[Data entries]
==========

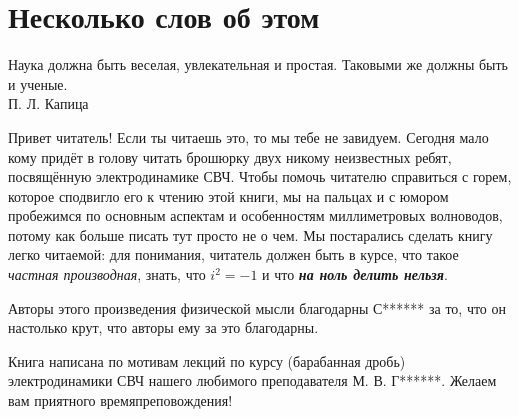 \chapter*{Несколько слов об этом}

\begin{flushright}
{\scriptsize Наука должна быть веселая, увлекательная и простая. Таковыми же должны быть и ученые.\\
П. Л. Капица}
\end{flushright}

    Привет читатель! Если ты читаешь это, то мы тебе не завидуем. Сегодня мало
    кому придёт в голову читать брошюрку двух никому неизвестных ребят,
    посвящённую электродинамике СВЧ. Чтобы помочь читателю справиться с горем,
    которое сподвигло его к чтению этой книги, мы на пальцах и с юмором
    пробежимся по основным аспектам и особенностям миллиметровых волноводов,
    потому как больше писать тут просто не о чем. Мы постарались сделать книгу
    легко читаемой: для понимания, читатель должен быть в курсе, что такое
    \emph{частная производная}, знать, что \( i^2 = -1 \) и что
    \emph{\bfseries на ноль делить нельзя}.

    Авторы этого произведения физической мысли благодарны С****** за то, что он
    настолько крут, что авторы ему за это благодарны.

    Книга написана по мотивам лекций по курсу (барабанная дробь) электродинамики
    СВЧ нашего любимого преподавателя М. В. Г******. Желаем вам приятного
    времяпреповождения!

==========

→ **What to produce**: When you find a line in the records that contains the word "быть", copy it.

→ **Exercise output**:
{\scriptsize Наука должна быть веселая, увлекательная и простая. Таковыми же должны быть и ученые.\\
    легко читаемой: для понимания, читатель должен быть в курсе, что такое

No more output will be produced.